Becoming Eisenhower: How Ike Rose from Obscurity to Supreme Allied Commander
“Michael Lee Lanning, an army veteran and prolific military historian, in . . . Becoming Eisenhower focuses on the people and events that led to Eisenhower’s greatness.”
Great leaders throughout history have been shaped by family members, colleagues and mentors, and historical circumstances. Dwight Eisenhower was one of America’s greatest military and political leaders. As Supreme Allied Commander in Europe during World War II, Eisenhower oversaw an alliance that invaded North Africa, Sicily, the Italian mainland, and northwest Europe, and that produced the defeat of Axis armies in the war’s western theater. Later, as President of the United States, Eisenhower successfully pursued peace and prosperity for eight years of the Cold War.
Michael Lee Lanning, an army veteran and prolific military historian, in his new book Becoming Eisenhower focuses on the people and events that led to Eisenhower’s greatness. Manning tells this story using Eisenhower’s diaries, his books Crusade in Europe and At Ease: Stories I Tell to Friends, and notable biographies of Eisenhower written by Stephen Ambrose, Michael Korda, Carlo D’Este, Jean Edward Smith, and others.

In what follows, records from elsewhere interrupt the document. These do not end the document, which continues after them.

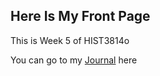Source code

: ## Here Is My Front Page

This is Week 5 of HIST3814o

You can go to my [Journal](https://zoe-f-cyborg.github.io/week-5/journal) here
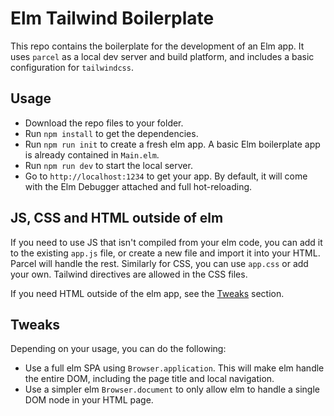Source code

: # Elm Tailwind Boilerplate

This repo contains the boilerplate for the development of an Elm app. It uses `parcel` as a local dev server and build platform, and includes a basic configuration for `tailwindcss`.

## Usage

- Download the repo files to your folder.
- Run `npm install` to get the dependencies.
- Run `npm run init` to create a fresh elm app. A basic Elm boilerplate app is already contained in `Main.elm`.
- Run `npm run dev` to start the local server.
- Go to `http://localhost:1234` to get your app. By default, it will come with the Elm Debugger attached and full hot-reloading.

## JS, CSS and HTML outside of elm

If you need to use JS that isn't compiled from your elm code, you can add it to the existing `app.js` file, or create a new file and import it into your HTML. Parcel will handle the rest. Similarly for CSS, you can use `app.css` or add your own. Tailwind directives are allowed in the CSS files.

If you need HTML outside of the elm app, see the [Tweaks](#Tweaks) section.

## Tweaks

Depending on your usage, you can do the following:
- Use a full elm SPA using `Browser.application`. This will make elm handle the entire DOM, including the page title and local navigation.
- Use a simpler elm `Browser.document` to only allow elm to handle a single DOM node in your HTML page.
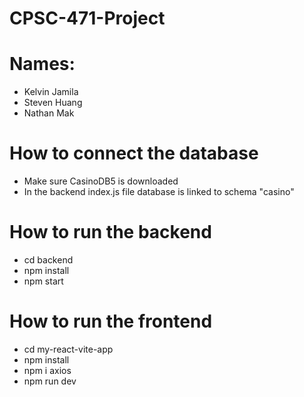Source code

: # CPSC-471-Project
# Names: 
- Kelvin Jamila
- Steven Huang
- Nathan Mak
# How to connect the database
- Make sure CasinoDB5 is downloaded
- In the backend index.js file database is linked to schema "casino"
# How to run the backend
- cd backend
- npm install
- npm start
# How to run the frontend
-  cd my-react-vite-app
-  npm install
-  npm i axios
-  npm run dev
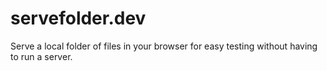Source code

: # servefolder.dev
Serve a local folder of files in your browser for easy testing without having to run a server.
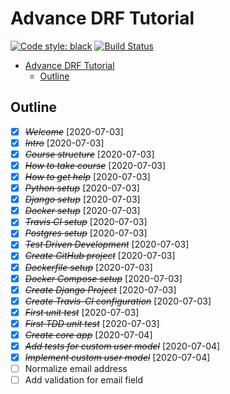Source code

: # Advance DRF Tutorial

[![Code style: black](https://img.shields.io/badge/code%20style-black-000000.svg)](https://github.com/psf/black)
[![Build Status](https://travis-ci.com/cesarnml/recipe-app-api.svg?branch=master)](https://travis-ci.com/cesarnml/recipe-app-api)

<!-- TOC -->

- [Advance DRF Tutorial](#advance-drf-tutorial)
  - [Outline](#outline)

<!-- /TOC -->

## Outline

- [x] ~~_Welcome_~~ [2020-07-03]
- [x] ~~_Intro_~~ [2020-07-03]
- [x] ~~_Course structure_~~ [2020-07-03]
- [x] ~~_How to take course_~~ [2020-07-03]
- [x] ~~_How to get help_~~ [2020-07-03]
- [x] ~~_Python setup_~~ [2020-07-03]
- [x] ~~_Django setup_~~ [2020-07-03]
- [x] ~~_Docker setup_~~ [2020-07-03]
- [x] ~~_Travis CI setup_~~ [2020-07-03]
- [x] ~~_Postgres setup_~~ [2020-07-03]
- [x] ~~_Test Driven Development_~~ [2020-07-03]
- [x] ~~_Create GitHub project_~~ [2020-07-03]
- [x] ~~_Dockerfile setup_~~ [2020-07-03]
- [x] ~~_Docker Compose setup_~~ [2020-07-03]
- [x] ~~_Create Django Project_~~ [2020-07-03]
- [x] ~~_Create Travis-CI configuration_~~ [2020-07-03]
- [x] ~~_First unit test_~~ [2020-07-03]
- [x] ~~_First TDD unit test_~~ [2020-07-03]
- [x] ~~_Create core app_~~ [2020-07-04]
- [x] ~~_Add tests for custom user model_~~ [2020-07-04]
- [x] ~~_Implement custom user model_~~ [2020-07-04]
- [ ] Normalize email address
- [ ] Add validation for email field
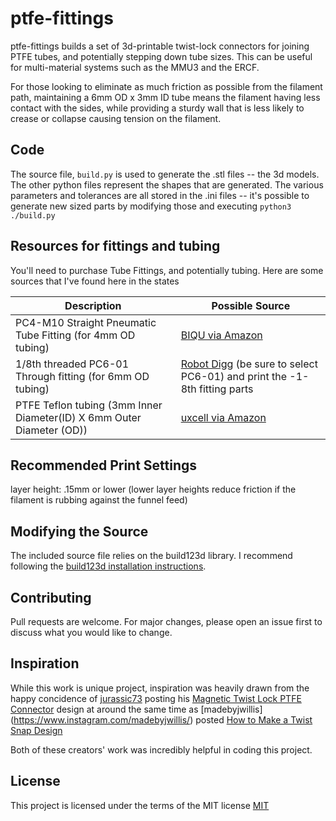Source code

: # ptfe-fittings

ptfe-fittings builds a set of 3d-printable twist-lock connectors for joining PTFE tubes, and potentially stepping down tube sizes. This can be useful for multi-material systems such as the MMU3 and the ERCF.

For those looking to eliminate as much friction as possible from the filament path, maintaining a 6mm OD x 3mm ID tube means the filament having less contact with the sides, while providing a sturdy wall that is less likely to crease or collapse causing tension on the filament.

## Code

The source file, `build.py` is used to generate the .stl files -- the 3d models. The other python files represent the shapes that are generated. The various parameters and tolerances are all stored in the .ini files -- it's possible to generate new sized parts by modifying those and executing `python3 ./build.py`

## Resources for fittings and tubing

You'll need to purchase Tube Fittings, and potentially tubing. Here are some sources that I've found here in the states

| Description                             | Possible Source |
| -----------                             | --------------- |
| PC4-M10 Straight Pneumatic Tube Fitting (for 4mm OD tubing) | [BIQU via Amazon](https://www.amazon.com/gp/product/B01IB81IHG/ref=ppx_yo_dt_b_search_asin_title?ie=UTF8&psc=1) |
| 1/8th threaded PC6-01 Through fitting (for 6mm OD tubing)| [Robot Digg](https://www.robotdigg.com/product/755/Through-fitting-PC4-M6,-PC4-01,-PC6-M6-or-PC6-01-for-PTFE-Tubing) (be sure to select PC6-01) and print the -1-8th fitting parts|
| PTFE Teflon tubing (3mm Inner Diameter(ID) X 6mm Outer Diameter (OD)) | [uxcell via Amazon](https://www.amazon.com/gp/product/B09158R6LD)

## Recommended Print Settings
layer height: .15mm or lower (lower layer heights reduce friction if the filament is rubbing against the funnel feed)

## Modifying the Source

The included source file relies on the build123d library. I recommend following the [build123d installation instructions](https://build123d.readthedocs.io/en/latest/installation.html).

## Contributing

Pull requests are welcome. For major changes, please open an issue first to discuss what you would like to change.

## Inspiration

While this work is unique project, inspiration was heavily drawn
from the happy concidence of [jurassic73](https://www.printables.com/@jurassic73) posting his [Magnetic Twist Lock PTFE Connector](https://www.printables.com/model/873440-magnetic-twist-lock-ptfe-connector) design at around the same time as [madebyjwillis] (https://www.instagram.com/madebyjwillis/) posted [How to Make a Twist Snap Design](https://www.instagram.com/p/C36VVdTr1WA)

Both of these creators' work was incredibly helpful in coding this project.

## License

This project is licensed under the terms of the MIT license [MIT](https://choosealicense.com/licenses/mit/)
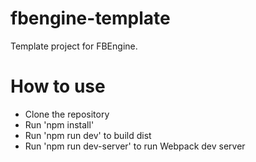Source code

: # fbengine-template
Template project for FBEngine.

# How to use
- Clone the repository
- Run 'npm install'
- Run 'npm run dev' to build dist
- Run 'npm run dev-server' to run Webpack dev server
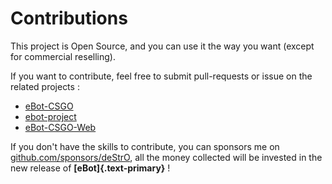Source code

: 

# Contributions

This project is Open Source, and you can use it the way you want (except for commercial reselling).

If you want to contribute, feel free to submit pull-requests or issue on the related projects :

- [eBot-CSGO](https://github.com/deStrO/eBot-CSGO)
- [ebot-project](https://github.com/deStrO/ebot-project)
- [eBot-CSGO-Web](https://github.com/deStrO/eBot-CSGO-Web)

If you don't have the skills to contribute, you can sponsors me on [github.com/sponsors/deStrO](https://github.com/sponsors/deStrO), all the money collected will be invested in the new release of **[eBot]{.text-primary}** !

Eisenhower’s journey to greatness began in modest circumstances in Denison, Texas, where Dwight Eisenhower was born on October 14, 1890. The family soon moved to Abilene, Kansas, where Dwight was one of six Eisenhower boys who grew up in a small home where hard work and religion was part of everyday life. Manning notes that Eisenhower acquired values not only from his family but also the people of Abilene “who fostered an environment that was strictly American heartland with an attitude of ‘wholesomeness.’”
At an early age, Manning notes, Eisenhower read historical works and biographies of great leaders, such as George Washington. Writing came naturally to Eisenhower, and it was his reading and writing skills that later facilitated his army career. He also worked long hours moving blocks of ice to freezers and feeding coal into a furnace at the Belle Springs Creamery. He earned an appointment to West Point based on his grade on a competitive examination that was part of a Kansas senator’s selection process. He chose West Point for the free education.
Eisenhower joined the Class of 1915 at West Point, known later as “the class that the stars fell on” because so many members later became generals. Manning notes that Eisenhower was an average student who often received demerits. He played football, poker, and started smoking cigarettes while at West Point. He was a well-liked cadet who some professors said was “born to command.”
Eisenhower along with his friend George Patton promoted the concept of mechanized warfare and the utilization of tanks. Patton excelled at field command, something Eisenhower eagerly sought but that was denied to him due to his excellent staff work. Unlike Patton, MacArthur, and Bradley, Eisenhower would never command troops in the field. His work in World War II was at a higher and political level.
It was during and after the First World War that Eisenhower’s talents for administrative and staff work began to be noticed by army leadership, including Generals John Pershing and Fox Conner. It was Conner, Manning writes, who “provided the influence and teachings that prepared Ike for the future.” Conner encouraged Eisenhower to read and re-read the great Prussian military theorist Carl von Clausewitz’s On War. Conner advised Ike: “Never fight unless you have to, never fight alone, and never fight for long.”
Conner also urged Eisenhower to become acquainted with another rising star in the army: George Marshall. It would be Marshall in the lead-up to the Second World War who would promote Eisenhower over more than a hundred senior officers to command the armies that would win the war in the west. Before that, however, Eisenhower made himself indispensable as a staff officer to General Pershing and later to General Douglas MacArthur. Eisenhower worked for MacArthur when the latter served as the army’s Chief of Staff and later in the Philippines before the outbreak of war with Japan. It was a rocky relationship but one that also advanced Eisenhower’s career.
Eisenhower’s role as Supreme Commander in Europe, and later as head of NATO, helped prepare him for the presidency. Throughout his life, Dwight Eisenhower had important and influential patrons that helped pave the way to success. But in the end, as Manning’s delightful book makes clear, Eisenhower rose to the occasion each time he was given an opportunity to undertake important assignments and duties. Much of his greatness came from within. When Eisenhower died in March 1969, then President Richard Nixon, who had served as Eisenhower’s vice president, noted that Eisenhower was “the world’s most admired and respected man, truly the first citizen of the world.”